In late November, I was called by the Entertainment Editor of the paper who informed me there was a funded place on a forthcoming journalism course and, subject to my performance in upcoming aptitude tests and an interview, the newspaper would consider funding me to take the course which would result in me being given a full-time post at the newspaper.

I was over the moon, I felt all of my hard work had finally paid off and I could leave my humdrum job and begin the glamorous life as a Carrie Bradshaw-esque journo I was born to live.

I sailed through the tests, picking up the highest score of all the people who participated. I felt the interview hadn’t gone very well, I recall ringing my mum and crying, thinking I’d messed everything up. When I got a call from the editor a week later, telling me they were pleased to welcome me onto the team, I was absolutely thrilled. I was invited to the Christmas party to meet some of my colleagues. I went, only briefly, as I had an early morning flight to catch the following day but everyone seemed friendly and they seemed to be genuinely excited for me to join the team.

In mid-January I said goodbye to my much-loved colleagues in the civil service and started on a Press Association training programme. I remember the feeling of selling my soul I felt as the head of the course stood at the front of the class and told us proudly how James Murdoch was on the board of directors. Having done Media Studies since the age of 14, I have felt that Rupert Murdoch – and his offspring – are not to be revered or trusted.

The training was intense and you were expected to live and breathe nothing but shorthand, media law and government training. We had frequent tests and even more frequent bollockings. Fair enough, some of the other trainees weren’t my cup of tea but you can’t get on with everyone. As the days progressed, I began to worry, I felt I was falling behind with my shorthand and not performing well in any aspect of the course. I brought this up with my tutors but they said I needed to be more self-confident and have more belief in myself. They said I was one of the strongest candidates and this buoyed me for a little while.

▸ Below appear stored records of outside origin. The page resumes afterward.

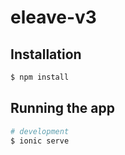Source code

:# eleave-v3

## Installation

```bash
$ npm install
```

## Running the app

```bash
# development
$ ionic serve
```
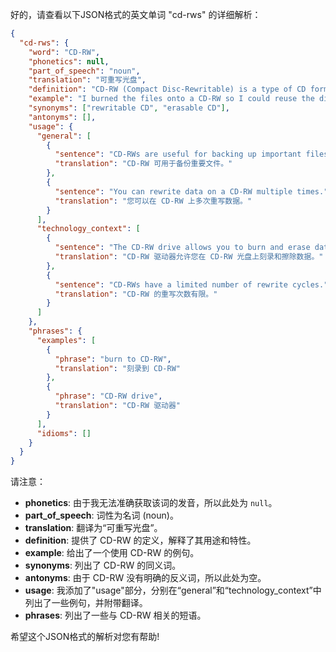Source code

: 好的，请查看以下JSON格式的英文单词 "cd-rws" 的详细解析：

```json
{
  "cd-rws": {
    "word": "CD-RW",
    "phonetics": null,
    "part_of_speech": "noun",
    "translation": "可重写光盘",
    "definition": "CD-RW (Compact Disc-Rewritable) is a type of CD format that allows data to be written, erased, and rewritten multiple times. It is commonly used for data storage, backup, and audio recording.",
    "example": "I burned the files onto a CD-RW so I could reuse the disc later.",
    "synonyms": ["rewritable CD", "erasable CD"],
    "antonyms": [],
    "usage": {
      "general": [
        {
          "sentence": "CD-RWs are useful for backing up important files.",
          "translation": "CD-RW 可用于备份重要文件。"
        },
        {
          "sentence": "You can rewrite data on a CD-RW multiple times.",
          "translation": "您可以在 CD-RW 上多次重写数据。"
        }
      ],
      "technology_context": [
        {
          "sentence": "The CD-RW drive allows you to burn and erase data on CD-RW discs.",
          "translation": "CD-RW 驱动器允许您在 CD-RW 光盘上刻录和擦除数据。"
        },
        {
          "sentence": "CD-RWs have a limited number of rewrite cycles.",
          "translation": "CD-RW 的重写次数有限。"
        }
      ]
    },
    "phrases": {
      "examples": [
        {
          "phrase": "burn to CD-RW",
          "translation": "刻录到 CD-RW"
        },
        {
          "phrase": "CD-RW drive",
          "translation": "CD-RW 驱动器"
        }
      ],
      "idioms": []
    }
  }
}
```

请注意：

*   **phonetics**: 由于我无法准确获取该词的发音，所以此处为 `null`。
*   **part\_of\_speech**: 词性为名词 (noun)。
*   **translation**: 翻译为“可重写光盘”。
*   **definition**: 提供了 CD-RW 的定义，解释了其用途和特性。
*   **example**: 给出了一个使用 CD-RW 的例句。
*   **synonyms**: 列出了 CD-RW 的同义词。
*   **antonyms**: 由于 CD-RW 没有明确的反义词，所以此处为空。
*    **usage**: 我添加了"usage"部分，分别在“general”和“technology\_context”中列出了一些例句，并附带翻译。
*   **phrases**:  列出了一些与 CD-RW 相关的短语。

希望这个JSON格式的解析对您有帮助!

However, when more of the practical side of journalism was discussed, I felt myself quiver at the thought of doing a ‘death knock’. When I thought of having to knock on a criminal’s door and run away after the photographer had got his snap, I was terrified. When we were told to get the story through any means, I started to really worry. I approached one of my tutors about the fact that I was no longer sleeping, she told me to “get through it by whatever means necessary”. She told me if I had to self-medicate or drink a bottle of wine tonight, that’s what I had to do.

However, at the beginning of the fourth week I caught the flu. I was sent home from the course and I lay in bed assessing my life and what had been said to me by the tutor the previous week. I rang my old boss and asked for my job back, it was a no go. But I chose to quit the course – I wanted a clear conscience and a good night’s sleep. There was no way I could go into journalism and remain myself.

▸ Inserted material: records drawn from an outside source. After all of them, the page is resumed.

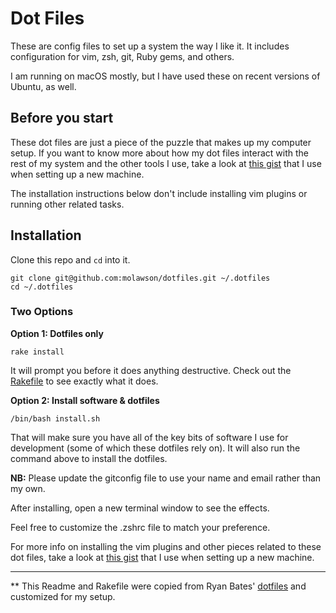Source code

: # Dot Files

These are config files to set up a system the way I like it. It includes configuration for vim, zsh, git, Ruby gems, and others.

I am running on macOS mostly, but I have used these on recent versions of Ubuntu, as well.

## Before you start

These dot files are just a piece of the puzzle that makes up my computer setup.  If you want to know more about how my dot files interact with the rest of my system and the other tools I use, take a look at [this gist](https://gist.github.com/2402229) that I use when setting up a new machine.

The installation instructions below don't include installing vim plugins or running other related tasks.


## Installation

Clone this repo and `cd` into it.

```terminal
git clone git@github.com:molawson/dotfiles.git ~/.dotfiles
cd ~/.dotfiles
```

### Two Options

**Option 1: Dotfiles only**

```terminal
rake install
```
It will prompt you before it does anything destructive. Check out the [Rakefile](https://github.com/molawson/dotfiles/blob/main/Rakefile) to see exactly what it does.

**Option 2: Install software & dotfiles**

```terminal
/bin/bash install.sh
```

That will make sure you have all of the key bits of software I use for development (some of which these dotfiles rely on). It will also run the command above to install the dotfiles.

**NB:** Please update the gitconfig file to use your name and email rather than my own.

After installing, open a new terminal window to see the effects.

Feel free to customize the .zshrc file to match your preference.

For more info on installing the vim plugins and other pieces related to these dot files, take a look at [this gist](https://gist.github.com/2402229) that I use when setting up a new machine.

----

** This Readme and Rakefile were copied from Ryan Bates' [dotfiles](https://github.com/ryanb/dotfiles) and customized for my setup.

I know a lot of people were shocked by my decision to quit, particularly as I had no job lined up to go to.

Since quitting the course, I noted that in March 2010 James Murdoch stepped down from the Press Association Board of Directors – only to be replaced by the one and only Rebekah Brooks. 

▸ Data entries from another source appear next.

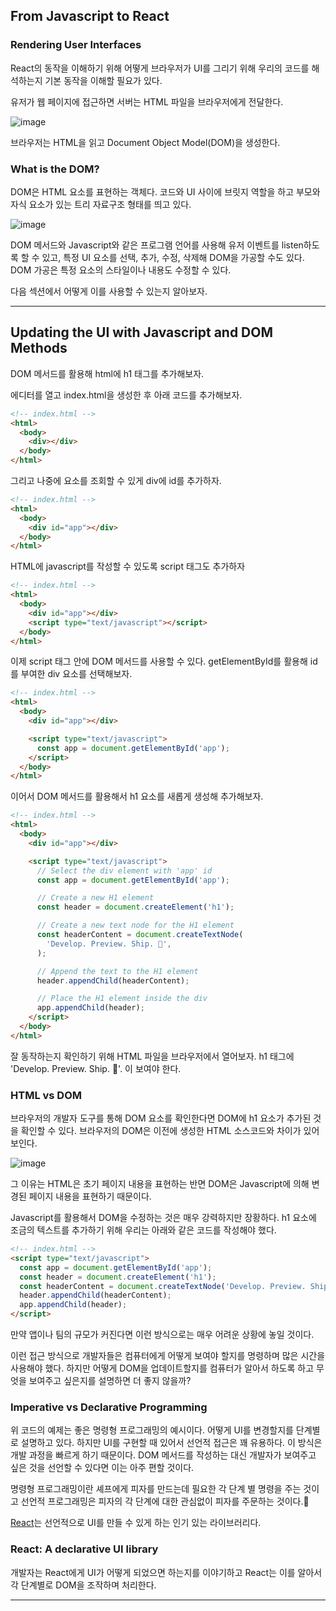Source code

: ## From Javascript to React

### Rendering User Interfaces

React의 동작을 이해하기 위해 어떻게 브라우저가 UI를 그리기 위해 우리의 코드를 해석하는지 기본 동작을 이해할 필요가 있다.

유저가 웹 페이지에 접근하면 서버는 HTML 파일을 브라우저에게 전달한다.

![image](https://user-images.githubusercontent.com/50050459/215126065-ccb8d9cf-46d6-4e3c-9b99-78dddeb1ec30.png)

브라우저는 HTML을 읽고 Document Object Model(DOM)을 생성한다.

### What is the DOM?

DOM은 HTML 요소를 표현하는 객체다. 코드와 UI 사이에 브릿지 역할을 하고 부모와 자식 요소가 있는 트리 자료구조 형태를 띄고 있다.

![image](https://user-images.githubusercontent.com/50050459/215126508-f643ae02-c863-4a3c-9fdc-8549d41af09c.png)

DOM 메서드와 Javascript와 같은 프로그램 언어를 사용해 유저 이벤트를 listen하도록 할 수 있고, 특정 UI 요소를 선택, 추가, 수정, 삭제해 DOM을 가공할 수도 있다. DOM 가공은 특정 요소의 스타일이나 내용도 수정할 수 있다.

다음 섹션에서 어떻게 이를 사용할 수 있는지 알아보자.

---

## Updating the UI with Javascript and DOM Methods

DOM 메서드를 활용해 html에 h1 태그를 추가해보자.

에디터를 열고 index.html을 생성한 후 아래 코드를 추가해보자.

```html
<!-- index.html -->
<html>
  <body>
    <div></div>
  </body>
</html>
```

그리고 나중에 요소를 조회할 수 있게 div에 id를 추가하자.

```html
<!-- index.html -->
<html>
  <body>
    <div id="app"></div>
  </body>
</html>
```

HTML에 javascript를 작성할 수 있도록 script 태그도 추가하자

```html
<!-- index.html -->
<html>
  <body>
    <div id="app"></div>
    <script type="text/javascript"></script>
  </body>
</html>
```

이제 script 태그 안에 DOM 메서드를 사용할 수 있다. getElementById를 활용해 id를 부여한 div 요소를 선택해보자.

```html
<!-- index.html -->
<html>
  <body>
    <div id="app"></div>

    <script type="text/javascript">
      const app = document.getElementById('app');
    </script>
  </body>
</html>
```

이어서 DOM 메서드를 활용해서 h1 요소를 새롭게 생성해 추가해보자.

```html
<!-- index.html -->
<html>
  <body>
    <div id="app"></div>

    <script type="text/javascript">
      // Select the div element with 'app' id
      const app = document.getElementById('app');

      // Create a new H1 element
      const header = document.createElement('h1');

      // Create a new text node for the H1 element
      const headerContent = document.createTextNode(
        'Develop. Preview. Ship. 🚀',
      );

      // Append the text to the H1 element
      header.appendChild(headerContent);

      // Place the H1 element inside the div
      app.appendChild(header);
    </script>
  </body>
</html>
```

잘 동작하는지 확인하기 위해 HTML 파일을 브라우저에서 열어보자. h1 태그에 'Develop. Preview. Ship. 🚀'. 이 보여야 한다.

### HTML vs DOM

브라우저의 개발자 도구를 통해 DOM 요소를 확인한다면 DOM에 h1 요소가 추가된 것을 확인할 수 있다. 브라우저의 DOM은 이전에 생성한 HTML 소스코드와 차이가 있어 보인다.

![image](https://user-images.githubusercontent.com/50050459/215132527-f5b8dd65-56b2-4f57-8bbf-b49e00807ec8.png)

그 이유는 HTML은 초기 페이지 내용을 표현하는 반면 DOM은 Javascript에 의해 변경된 페이지 내용을 표현하기 때문이다.

Javascript를 활용해서 DOM을 수정하는 것은 매우 강력하지만 장황하다. h1 요소에 조금의 텍스트를 추가하기 위해 우리는 아래와 같은 코드를 작성해야 했다.

```html
<!-- index.html -->
<script type="text/javascript">
  const app = document.getElementById('app');
  const header = document.createElement('h1');
  const headerContent = document.createTextNode('Develop. Preview. Ship. 🚀');
  header.appendChild(headerContent);
  app.appendChild(header);
</script>
```

만약 앱이나 팀의 규모가 커진다면 이런 방식으로는 매우 어려운 상황에 놓일 것이다.

이런 접근 방식으로 개발자들은 컴퓨터에게 어떻게 보여야 할지를 명령하며 많은 시간을 사용해야 했다. 하지만 어떻게 DOM을 업데이트할지를 컴퓨터가 알아서 하도록 하고 무엇을 보여주고 싶은지를 설명하면 더 좋지 않을까?

### Imperative vs Declarative Programming

위 코드의 예제는 좋은 명령형 프로그래밍의 예시이다. 어떻게 UI를 변경할지를 단계별로 설명하고 있다. 하지만 UI를 구현할 때 있어서 선언적 접근은 꽤 유용하다. 이 방식은 개발 과정을 빠르게 하기 때문이다. DOM 메서드를 작성하는 대신 개발자가 보여주고 싶은 것을 선언할 수 있다면 이는 아주 편할 것이다.

명령형 프로그래밍이란 셰프에게 피자를 만드는데 필요한 각 단계 별 명령을 주는 것이고 선언적 프로그래밍은 피자의 각 단계에 대한 관심없이 피자를 주문하는 것이다.🍕

[React]()는 선언적으로 UI를 만들 수 있게 하는 인기 있는 라이브러리다.

### React: A declarative UI library

개발자는 React에게 UI가 어떻게 되었으면 하는지를 이야기하고 React는 이를 알아서 각 단계별로 DOM을 조작하며 처리한다.

---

In recent weeks, the whole world has come to learn of the underhand techniques used by aptly-named hacks to get stories and I feel my choice to walk away has been vindicated. I could never employ any of the methods, legal or otherwise, for the sake of a story. How would you feel if it was a member of your family, or you, having their phone hacked? The exposure of such techniques makes me realise that I was right in following my heart and leaving the course.